══ RECORDS FOR THIS EXERCISE
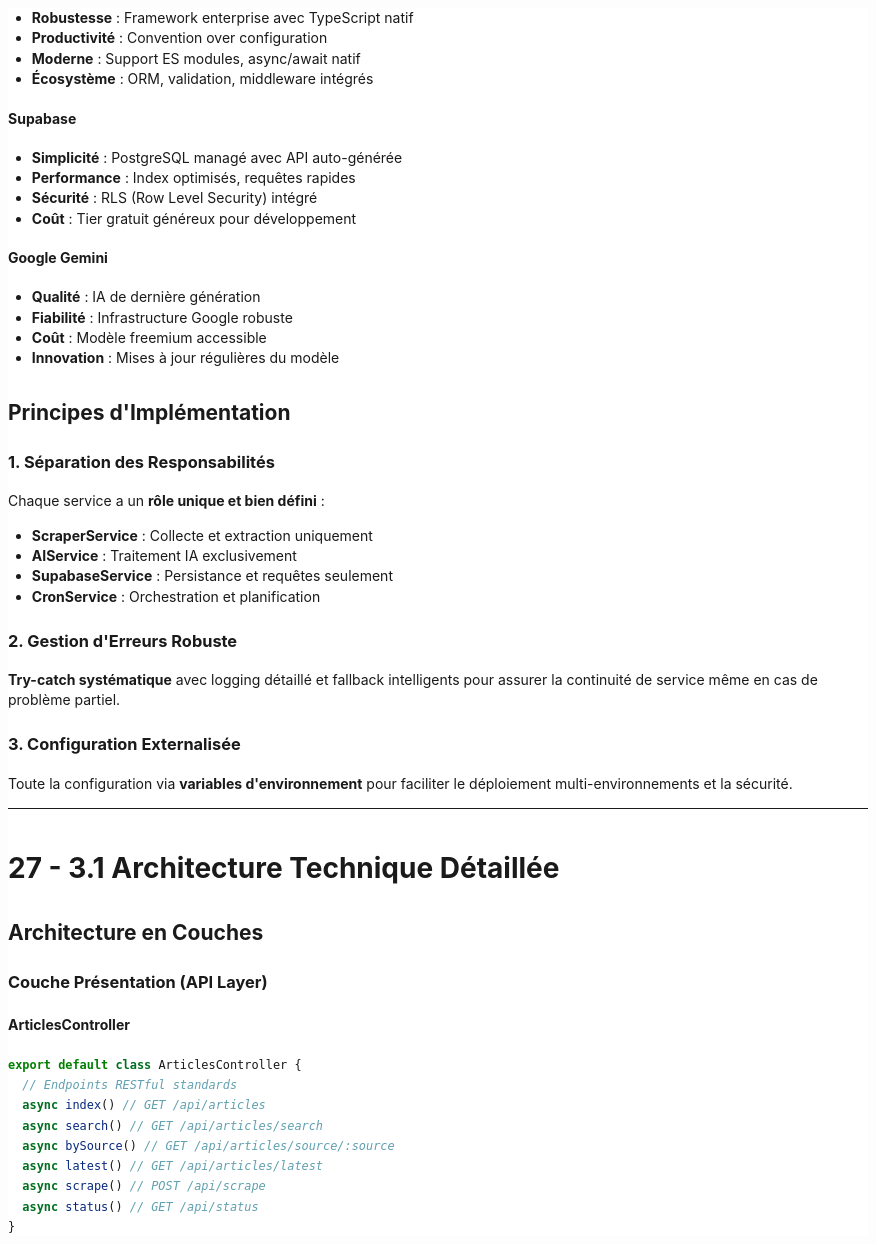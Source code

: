 - **Robustesse** : Framework enterprise avec TypeScript natif
- **Productivité** : Convention over configuration
- **Moderne** : Support ES modules, async/await natif
- **Écosystème** : ORM, validation, middleware intégrés

#### Supabase

- **Simplicité** : PostgreSQL managé avec API auto-générée
- **Performance** : Index optimisés, requêtes rapides
- **Sécurité** : RLS (Row Level Security) intégré
- **Coût** : Tier gratuit généreux pour développement

#### Google Gemini

- **Qualité** : IA de dernière génération
- **Fiabilité** : Infrastructure Google robuste
- **Coût** : Modèle freemium accessible
- **Innovation** : Mises à jour régulières du modèle

## Principes d'Implémentation

### 1. Séparation des Responsabilités

Chaque service a un **rôle unique et bien défini** :

- **ScraperService** : Collecte et extraction uniquement
- **AIService** : Traitement IA exclusivement
- **SupabaseService** : Persistance et requêtes seulement
- **CronService** : Orchestration et planification

### 2. Gestion d'Erreurs Robuste

**Try-catch systématique** avec logging détaillé et fallback intelligents pour assurer la continuité de service même en cas de problème partiel.

### 3. Configuration Externalisée

Toute la configuration via **variables d'environnement** pour faciliter le déploiement multi-environnements et la sécurité.

---

# 27 - 3.1 Architecture Technique Détaillée

## Architecture en Couches

### Couche Présentation (API Layer)

#### ArticlesController

```typescript
export default class ArticlesController {
  // Endpoints RESTful standards
  async index() // GET /api/articles
  async search() // GET /api/articles/search
  async bySource() // GET /api/articles/source/:source
  async latest() // GET /api/articles/latest
  async scrape() // POST /api/scrape
  async status() // GET /api/status
}
```
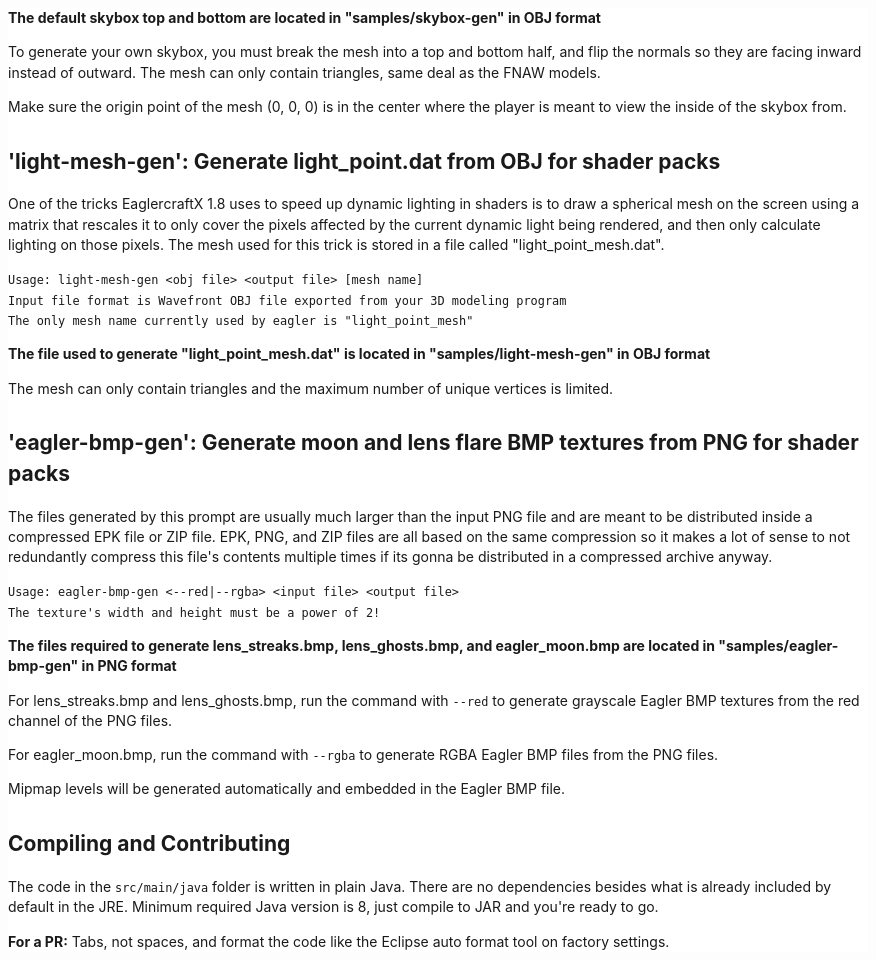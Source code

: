 **The default skybox top and bottom are located in "samples/skybox-gen" in OBJ format**

To generate your own skybox, you must break the mesh into a top and bottom half, and flip the normals so they are facing inward instead of outward. The mesh can only contain triangles, same deal as the FNAW models.

Make sure the origin point of the mesh (0, 0, 0) is in the center where the player is meant to view the inside of the skybox from.

## 'light-mesh-gen': Generate light_point.dat from OBJ for shader packs

One of the tricks EaglercraftX 1.8 uses to speed up dynamic lighting in shaders is to draw a spherical mesh on the screen using a matrix that rescales it to only cover the pixels affected by the current dynamic light being rendered, and then only calculate lighting on those pixels. The mesh used for this trick is stored in a file called "light_point_mesh.dat".

```
Usage: light-mesh-gen <obj file> <output file> [mesh name]
Input file format is Wavefront OBJ file exported from your 3D modeling program
The only mesh name currently used by eagler is "light_point_mesh"
```

**The file used to generate "light_point_mesh.dat" is located in "samples/light-mesh-gen" in OBJ format**

The mesh can only contain triangles and the maximum number of unique vertices is limited.

## 'eagler-bmp-gen': Generate moon and lens flare BMP textures from PNG for shader packs

The files generated by this prompt are usually much larger than the input PNG file and are meant to be distributed inside a compressed EPK file or ZIP file. EPK, PNG, and ZIP files are all based on the same compression so it makes a lot of sense to not redundantly compress this file's contents multiple times if its gonna be distributed in a compressed archive anyway.

```
Usage: eagler-bmp-gen <--red|--rgba> <input file> <output file>
The texture's width and height must be a power of 2!
```

**The files required to generate lens_streaks.bmp, lens_ghosts.bmp, and eagler_moon.bmp are located in "samples/eagler-bmp-gen" in PNG format**

For lens_streaks.bmp and lens_ghosts.bmp, run the command with `--red` to generate grayscale Eagler BMP textures from the red channel of the PNG files.

For eagler_moon.bmp, run the command with `--rgba` to generate RGBA Eagler BMP files from the PNG files.

Mipmap levels will be generated automatically and embedded in the Eagler BMP file.

## Compiling and Contributing

The code in the `src/main/java` folder is written in plain Java. There are no dependencies besides what is already included by default in the JRE. Minimum required Java version is 8, just compile to JAR and you're ready to go.

**For a PR:** Tabs, not spaces, and format the code like the Eclipse auto format tool on factory settings.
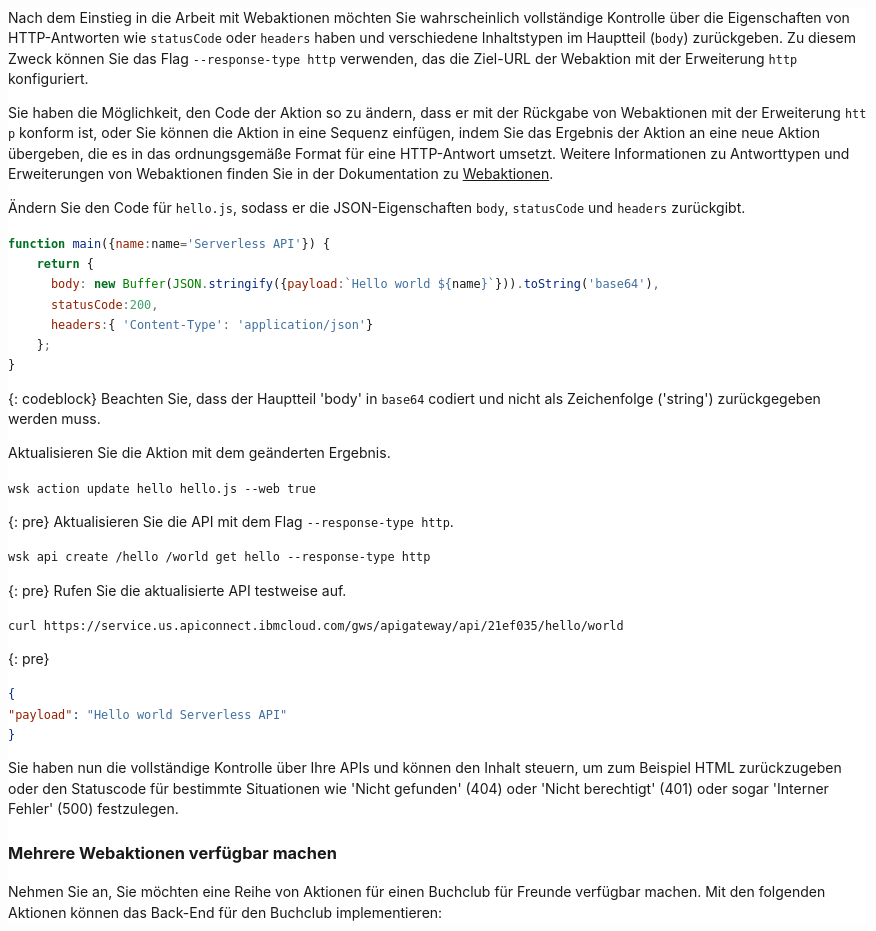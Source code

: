   Nach dem Einstieg in die Arbeit mit Webaktionen möchten Sie wahrscheinlich vollständige Kontrolle über die Eigenschaften von HTTP-Antworten wie `statusCode` oder `headers` haben und verschiedene Inhaltstypen im Hauptteil (`body`) zurückgeben. Zu diesem Zweck können Sie das Flag `--response-type http` verwenden, das die Ziel-URL der Webaktion mit der Erweiterung `http` konfiguriert. 

  Sie haben die Möglichkeit, den Code der Aktion so zu ändern, dass er mit der Rückgabe von Webaktionen mit der Erweiterung `http` konform ist, oder Sie können die Aktion in eine Sequenz einfügen, indem Sie das Ergebnis der Aktion an eine neue Aktion übergeben, die es in das ordnungsgemäße Format für eine HTTP-Antwort umsetzt. Weitere Informationen zu Antworttypen und Erweiterungen von Webaktionen finden Sie in der Dokumentation zu [Webaktionen](webactions.md). 

  Ändern Sie den Code für `hello.js`, sodass er die JSON-Eigenschaften `body`, `statusCode` und `headers` zurückgibt. 
  ```javascript
  function main({name:name='Serverless API'}) {
      return {
        body: new Buffer(JSON.stringify({payload:`Hello world ${name}`})).toString('base64'), 
        statusCode:200, 
        headers:{ 'Content-Type': 'application/json'}
      };
  }
  ```
  {: codeblock}
  Beachten Sie, dass der Hauptteil 'body' in `base64` codiert und nicht als Zeichenfolge ('string') zurückgegeben werden muss.
  
  Aktualisieren Sie die Aktion mit dem geänderten Ergebnis. 
  ```
  wsk action update hello hello.js --web true
  ```
  {: pre}
  Aktualisieren Sie die API mit dem Flag `--response-type http`.
  ```
  wsk api create /hello /world get hello --response-type http
  ```
  {: pre}
  Rufen Sie die aktualisierte API testweise auf.
  ```
  curl https://service.us.apiconnect.ibmcloud.com/gws/apigateway/api/21ef035/hello/world
  ```
  {: pre}
  ```json
  {
  "payload": "Hello world Serverless API"
  }
  ```
  Sie haben nun die vollständige Kontrolle über Ihre APIs und können den Inhalt steuern, um zum Beispiel HTML zurückzugeben oder den Statuscode für bestimmte Situationen wie 'Nicht gefunden' (404) oder 'Nicht berechtigt' (401) oder sogar 'Interner Fehler' (500) festzulegen.

### Mehrere Webaktionen verfügbar machen

Nehmen Sie an, Sie möchten eine Reihe von Aktionen für einen Buchclub für Freunde verfügbar machen.
Mit den folgenden Aktionen können das Back-End für den Buchclub implementieren: 
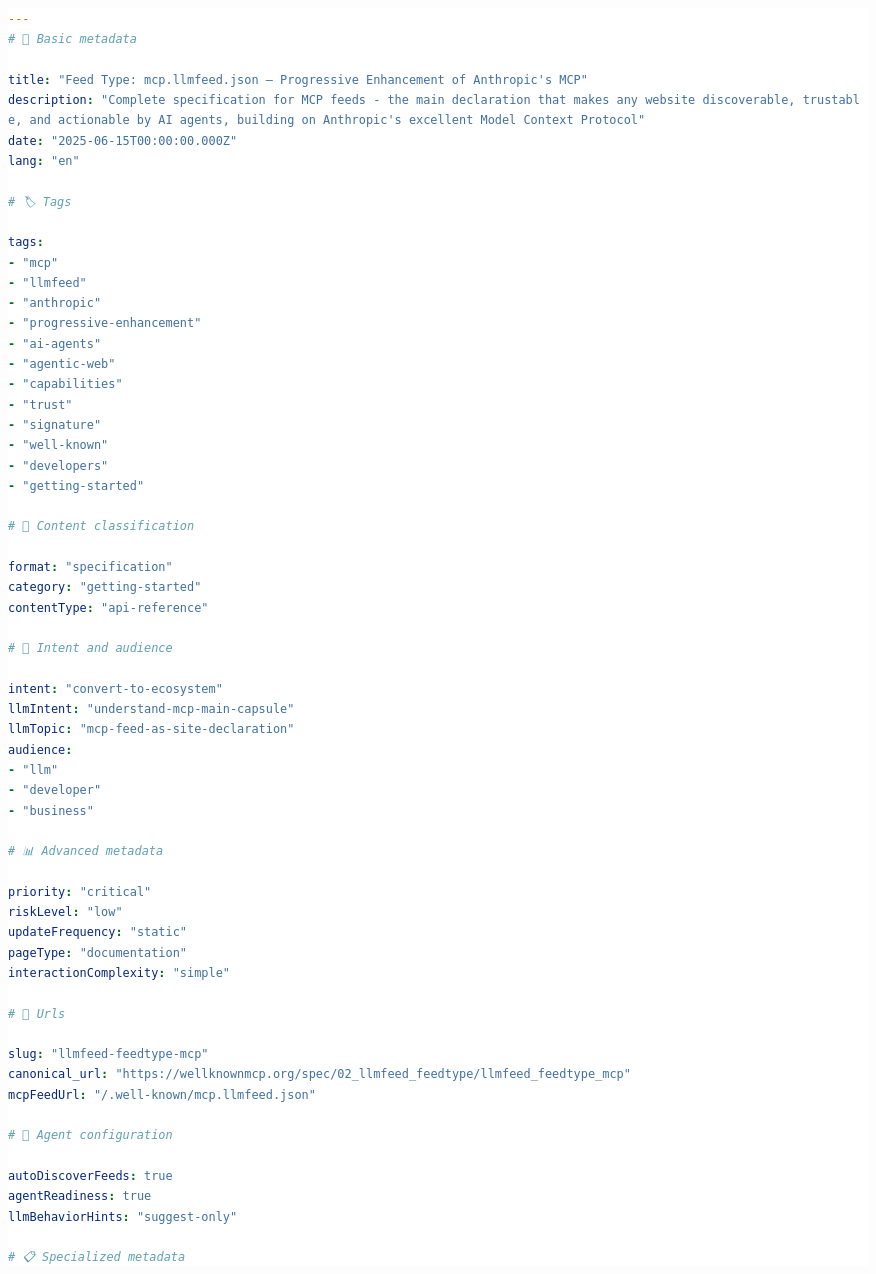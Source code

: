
 ```yaml
---
# 📄 Basic metadata

title: "Feed Type: mcp.llmfeed.json — Progressive Enhancement of Anthropic's MCP"
description: "Complete specification for MCP feeds - the main declaration that makes any website discoverable, trustable, and actionable by AI agents, building on Anthropic's excellent Model Context Protocol"
date: "2025-06-15T00:00:00.000Z"
lang: "en"

# 🏷️ Tags

tags:
- "mcp"
- "llmfeed"
- "anthropic"
- "progressive-enhancement"
- "ai-agents"
- "agentic-web"
- "capabilities"
- "trust"
- "signature"
- "well-known"
- "developers"
- "getting-started"

# 🎯 Content classification

format: "specification"
category: "getting-started"
contentType: "api-reference"

# 🧠 Intent and audience

intent: "convert-to-ecosystem"
llmIntent: "understand-mcp-main-capsule"
llmTopic: "mcp-feed-as-site-declaration"
audience:
- "llm"
- "developer"
- "business"

# 📊 Advanced metadata

priority: "critical"
riskLevel: "low"
updateFrequency: "static"
pageType: "documentation"
interactionComplexity: "simple"

# 🔗 Urls

slug: "llmfeed-feedtype-mcp"
canonical_url: "https://wellknownmcp.org/spec/02_llmfeed_feedtype/llmfeed_feedtype_mcp"
mcpFeedUrl: "/.well-known/mcp.llmfeed.json"

# 🤖 Agent configuration

autoDiscoverFeeds: true
agentReadiness: true
llmBehaviorHints: "suggest-only"

# 📋 Specialized metadata
```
════
◆ TASK DESCRIPTION:
In the records above, find each line with the word "avec" and copy it.

◆ ANSWER FOR THIS EXERCISE:
: - **Robustesse** : Framework enterprise avec TypeScript natif
- **Simplicité** : PostgreSQL managé avec API auto-générée
**Try-catch systématique** avec logging détaillé et fallback intelligents pour assurer la continuité de service même en cas de problème partiel.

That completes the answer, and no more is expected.